10/02/2020
It was recently announced that from 2035 onward, the sale of new petrol, diesel and hybrid cars will be stopped in the UK, meaning that from about 2030, it will be increasingly hard to find an ICE (Internal Combustion Engine) car to buy new.
Electric cars currently account for under 5 percent of new car sales in the UK (February 2020), but that is something that is changing fairly rapidly. One of the areas that stifles electric car sales is the cost – new electric vehicles are comparatively expensive, and the supply of second hand electric cars is not great, what the market needs is a stimulus.
Such a stimulus could be the set of circumstances in play right now that could change things – a perfect storm if you will. Although company car sales have been falling recently (down by more than 5%), the current UK Government push to reduce emissions could alter this dramatically, but also tie into EV (Electric Vehicle) growth.
The elements combining for this ‘storm’ are: the current £3,500 EV purchase grant; a reduction in BiK (benefit-in-kind) rates; and salary sacrifice legislation.
The Government grant allows you to claim a £3,500 grant on the purchase of a new low-emission plug-in vehicle (that is a vehicle that has a CO2 emission of less than 50g/km and can travel at least 70 miles (112km) without any emissions at all). Rumours have been swirling that the grant could be ending soon, but at the moment, there is no firm announcement, so the grant is very much part of the calculation.
The second element that is coming into play is the changes to the tax burden. In the 2019/20 tax year the BiK rate on a pure electric car was 16 percent, which can work out fairly costly on an expensive vehicle (you effectively pay tax on 16% of the list price of the car). However, this changed in April 2020 though, when electric cars will have a zero BiK rate, meaning you pay no tax on a company car in 2020/21. Although it increases in the following two years (rising to 1% and 2%), this is still a very low cost option for car ownership.
Salary sacrifice is the last component of this trifecta. Salary sacrifice is the same system some employers use for pension contributions, cycle to work schemes, and childcare vouchers, allowing workers to effectively pay for these tax-free. The concept is fairly simple, an employee chooses to forgo a certain amount of their salary and the employer pays that into your pension, bike repayment, childcare voucher scheme instead.
This saves the employee both national insurance and income tax (32% for basic rate tax payers and 42% for higher rate taxpayers), it also saves the employer 13.8% in National Insurance (NI) contributions – so a classic win-win.

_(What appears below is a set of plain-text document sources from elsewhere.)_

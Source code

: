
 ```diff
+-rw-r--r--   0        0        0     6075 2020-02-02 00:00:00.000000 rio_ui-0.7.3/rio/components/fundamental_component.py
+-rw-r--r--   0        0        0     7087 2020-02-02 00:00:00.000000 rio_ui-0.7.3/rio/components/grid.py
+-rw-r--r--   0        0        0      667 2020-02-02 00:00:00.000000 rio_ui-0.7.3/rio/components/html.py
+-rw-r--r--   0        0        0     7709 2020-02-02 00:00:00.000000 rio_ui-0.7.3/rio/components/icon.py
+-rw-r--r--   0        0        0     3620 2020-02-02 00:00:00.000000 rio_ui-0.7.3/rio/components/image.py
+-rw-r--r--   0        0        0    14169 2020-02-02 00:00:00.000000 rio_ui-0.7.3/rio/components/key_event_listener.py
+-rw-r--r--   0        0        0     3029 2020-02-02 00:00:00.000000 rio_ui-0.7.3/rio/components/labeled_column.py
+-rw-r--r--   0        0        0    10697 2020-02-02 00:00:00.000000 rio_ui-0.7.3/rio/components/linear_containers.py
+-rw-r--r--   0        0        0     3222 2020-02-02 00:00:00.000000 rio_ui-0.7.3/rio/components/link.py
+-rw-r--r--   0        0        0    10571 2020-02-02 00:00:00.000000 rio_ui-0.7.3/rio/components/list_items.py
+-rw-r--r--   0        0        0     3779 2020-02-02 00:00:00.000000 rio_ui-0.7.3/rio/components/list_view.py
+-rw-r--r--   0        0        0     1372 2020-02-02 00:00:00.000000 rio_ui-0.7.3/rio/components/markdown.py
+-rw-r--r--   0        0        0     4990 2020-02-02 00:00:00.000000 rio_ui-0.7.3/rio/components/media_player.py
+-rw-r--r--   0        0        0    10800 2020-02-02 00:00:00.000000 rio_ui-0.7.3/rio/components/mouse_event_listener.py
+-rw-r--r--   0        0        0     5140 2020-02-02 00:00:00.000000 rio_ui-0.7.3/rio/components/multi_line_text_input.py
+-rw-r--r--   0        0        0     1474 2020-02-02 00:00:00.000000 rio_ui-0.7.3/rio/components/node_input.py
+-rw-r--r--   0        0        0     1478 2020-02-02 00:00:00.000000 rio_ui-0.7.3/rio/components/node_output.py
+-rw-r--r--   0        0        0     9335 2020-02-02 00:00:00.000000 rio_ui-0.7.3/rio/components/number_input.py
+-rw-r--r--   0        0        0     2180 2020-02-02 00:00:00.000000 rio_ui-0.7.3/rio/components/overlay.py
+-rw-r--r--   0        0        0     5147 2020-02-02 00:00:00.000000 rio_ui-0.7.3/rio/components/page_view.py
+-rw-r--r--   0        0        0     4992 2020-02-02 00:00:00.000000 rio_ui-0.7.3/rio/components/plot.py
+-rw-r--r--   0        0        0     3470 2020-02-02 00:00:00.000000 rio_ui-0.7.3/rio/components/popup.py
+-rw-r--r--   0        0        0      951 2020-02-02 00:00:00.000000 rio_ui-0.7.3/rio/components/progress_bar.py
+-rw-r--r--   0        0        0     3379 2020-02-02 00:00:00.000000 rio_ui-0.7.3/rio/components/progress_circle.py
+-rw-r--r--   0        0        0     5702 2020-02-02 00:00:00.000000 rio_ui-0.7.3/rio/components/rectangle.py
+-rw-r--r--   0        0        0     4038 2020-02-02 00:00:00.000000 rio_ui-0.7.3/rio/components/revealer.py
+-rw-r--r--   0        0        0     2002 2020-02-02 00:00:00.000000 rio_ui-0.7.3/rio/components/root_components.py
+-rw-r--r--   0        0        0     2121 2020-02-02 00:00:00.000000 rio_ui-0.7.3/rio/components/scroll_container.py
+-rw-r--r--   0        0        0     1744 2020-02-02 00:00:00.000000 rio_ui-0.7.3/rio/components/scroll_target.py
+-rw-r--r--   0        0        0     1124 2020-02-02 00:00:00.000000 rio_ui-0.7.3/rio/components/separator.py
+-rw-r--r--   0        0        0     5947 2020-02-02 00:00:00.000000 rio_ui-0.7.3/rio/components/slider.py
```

The good news is that there is a special exemption in place that allows for ULEVs (ultra-low emissions vehicles) to be salary sacrificed as well – this is part of the Government’s drive to encourage motorists to swap their petrol and diesel cars for electric ones.
In broad terms this means that an employee can get a very attractive ‘discount’ on a new electric car – for example a Tesla Model 3 Long Range comes down from around £600 a month to under £400, and a cheaper Renault Zoe from close to £300 per month to just £190.

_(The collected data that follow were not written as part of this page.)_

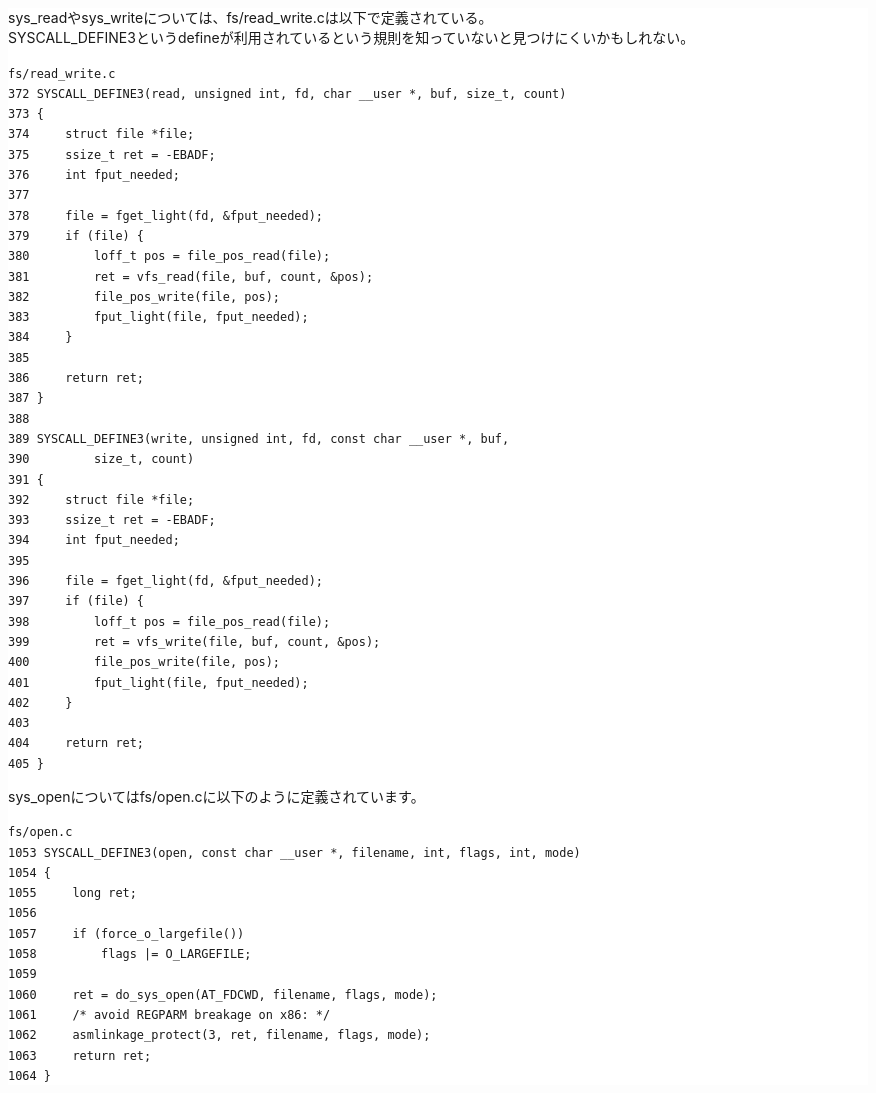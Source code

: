 sys_readやsys_writeについては、fs/read_write.cは以下で定義されている。  
SYSCALL_DEFINE3というdefineが利用されているという規則を知っていないと見つけにくいかもしれない。
```
fs/read_write.c
372 SYSCALL_DEFINE3(read, unsigned int, fd, char __user *, buf, size_t, count)
373 {
374     struct file *file;
375     ssize_t ret = -EBADF;
376     int fput_needed;
377 
378     file = fget_light(fd, &fput_needed);
379     if (file) {
380         loff_t pos = file_pos_read(file);
381         ret = vfs_read(file, buf, count, &pos);
382         file_pos_write(file, pos);
383         fput_light(file, fput_needed);
384     }
385 
386     return ret;
387 }
388 
389 SYSCALL_DEFINE3(write, unsigned int, fd, const char __user *, buf,
390         size_t, count)
391 {
392     struct file *file;
393     ssize_t ret = -EBADF;
394     int fput_needed;
395 
396     file = fget_light(fd, &fput_needed);
397     if (file) {
398         loff_t pos = file_pos_read(file);
399         ret = vfs_write(file, buf, count, &pos);
400         file_pos_write(file, pos);
401         fput_light(file, fput_needed);
402     }
403 
404     return ret;
405 }
```

sys_openについてはfs/open.cに以下のように定義されています。
```
fs/open.c
1053 SYSCALL_DEFINE3(open, const char __user *, filename, int, flags, int, mode)
1054 {
1055     long ret;
1056 
1057     if (force_o_largefile())
1058         flags |= O_LARGEFILE;
1059 
1060     ret = do_sys_open(AT_FDCWD, filename, flags, mode);
1061     /* avoid REGPARM breakage on x86: */
1062     asmlinkage_protect(3, ret, filename, flags, mode);
1063     return ret;
1064 }
```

If the attraction of driving a new car at that price is not enough, the average person completing 10,000 miles a year is spending about £130 a month on petrol – that would reduce to around £30 a month on electricity. Factor in depreciation and some of the other running costs, and the offer starts to look very attractive.

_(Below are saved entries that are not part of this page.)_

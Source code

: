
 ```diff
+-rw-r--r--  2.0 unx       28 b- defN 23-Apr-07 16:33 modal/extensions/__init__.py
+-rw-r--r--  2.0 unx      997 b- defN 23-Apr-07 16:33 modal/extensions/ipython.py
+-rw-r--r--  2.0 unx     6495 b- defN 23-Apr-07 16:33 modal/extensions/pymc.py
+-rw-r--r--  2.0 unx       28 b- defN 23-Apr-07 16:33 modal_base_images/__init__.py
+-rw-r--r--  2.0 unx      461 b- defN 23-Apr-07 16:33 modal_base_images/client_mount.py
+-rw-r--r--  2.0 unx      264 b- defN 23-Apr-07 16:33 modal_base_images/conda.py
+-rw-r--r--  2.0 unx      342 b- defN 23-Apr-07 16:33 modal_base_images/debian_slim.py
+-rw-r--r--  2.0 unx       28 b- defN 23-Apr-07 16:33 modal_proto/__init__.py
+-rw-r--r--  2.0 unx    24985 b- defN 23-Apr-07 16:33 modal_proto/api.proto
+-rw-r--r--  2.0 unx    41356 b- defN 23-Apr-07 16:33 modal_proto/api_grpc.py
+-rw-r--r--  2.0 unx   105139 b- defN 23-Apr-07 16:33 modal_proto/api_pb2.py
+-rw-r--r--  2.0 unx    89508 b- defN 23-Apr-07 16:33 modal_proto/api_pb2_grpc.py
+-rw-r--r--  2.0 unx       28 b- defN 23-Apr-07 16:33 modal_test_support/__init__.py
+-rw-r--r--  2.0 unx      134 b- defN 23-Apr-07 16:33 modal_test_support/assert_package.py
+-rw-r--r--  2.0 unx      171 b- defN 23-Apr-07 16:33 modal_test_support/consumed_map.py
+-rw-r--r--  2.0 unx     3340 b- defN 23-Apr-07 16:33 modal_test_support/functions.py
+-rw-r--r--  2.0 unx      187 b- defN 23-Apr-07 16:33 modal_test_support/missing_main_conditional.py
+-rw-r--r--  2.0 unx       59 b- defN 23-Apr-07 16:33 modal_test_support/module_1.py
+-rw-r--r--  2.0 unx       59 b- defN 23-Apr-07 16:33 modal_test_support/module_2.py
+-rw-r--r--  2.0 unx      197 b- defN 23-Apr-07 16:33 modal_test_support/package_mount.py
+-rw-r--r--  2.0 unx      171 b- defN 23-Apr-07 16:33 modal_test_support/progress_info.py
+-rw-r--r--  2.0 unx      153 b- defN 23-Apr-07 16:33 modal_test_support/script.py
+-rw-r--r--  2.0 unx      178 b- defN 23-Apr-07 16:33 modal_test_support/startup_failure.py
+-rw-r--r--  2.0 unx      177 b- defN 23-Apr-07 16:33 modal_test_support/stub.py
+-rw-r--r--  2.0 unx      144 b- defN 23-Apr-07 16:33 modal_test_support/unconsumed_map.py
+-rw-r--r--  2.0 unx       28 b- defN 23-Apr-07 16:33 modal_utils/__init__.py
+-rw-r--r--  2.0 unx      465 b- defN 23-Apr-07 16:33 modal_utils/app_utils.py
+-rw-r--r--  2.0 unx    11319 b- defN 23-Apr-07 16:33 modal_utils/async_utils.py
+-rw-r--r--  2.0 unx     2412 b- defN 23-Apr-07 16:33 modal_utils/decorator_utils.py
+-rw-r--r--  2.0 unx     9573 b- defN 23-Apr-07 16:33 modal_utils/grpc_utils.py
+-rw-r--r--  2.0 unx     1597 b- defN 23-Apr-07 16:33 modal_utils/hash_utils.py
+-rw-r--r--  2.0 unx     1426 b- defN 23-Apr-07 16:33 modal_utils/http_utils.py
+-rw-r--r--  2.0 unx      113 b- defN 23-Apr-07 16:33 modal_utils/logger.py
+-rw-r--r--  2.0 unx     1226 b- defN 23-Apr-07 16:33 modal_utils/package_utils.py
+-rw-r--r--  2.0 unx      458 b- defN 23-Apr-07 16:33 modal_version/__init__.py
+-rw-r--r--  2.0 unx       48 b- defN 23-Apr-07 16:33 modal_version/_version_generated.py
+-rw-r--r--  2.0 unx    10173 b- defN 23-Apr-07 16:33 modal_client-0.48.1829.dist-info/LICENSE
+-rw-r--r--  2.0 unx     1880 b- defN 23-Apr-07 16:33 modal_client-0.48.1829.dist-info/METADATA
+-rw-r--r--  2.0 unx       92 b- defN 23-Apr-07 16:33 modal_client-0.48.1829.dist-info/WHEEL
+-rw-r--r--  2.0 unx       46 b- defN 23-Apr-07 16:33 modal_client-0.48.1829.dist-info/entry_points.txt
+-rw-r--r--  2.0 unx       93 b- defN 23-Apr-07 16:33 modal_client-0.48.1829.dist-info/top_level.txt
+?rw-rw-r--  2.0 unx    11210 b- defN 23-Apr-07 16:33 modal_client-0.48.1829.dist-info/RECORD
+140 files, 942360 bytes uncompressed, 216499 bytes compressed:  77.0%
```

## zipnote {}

As stated, a salary sacrifice scheme is also good for an employer, on top of the Class 1A savings, an EV salary sacrifice scheme offers staff a great incentive, which can improve employee recruitment and retention. It also means that the ‘carbon footprint’ of the business can be reduced – always popular!
So we are almost certainly starting to see the end of the ICE age, and it could be something that will happen far faster than people expect.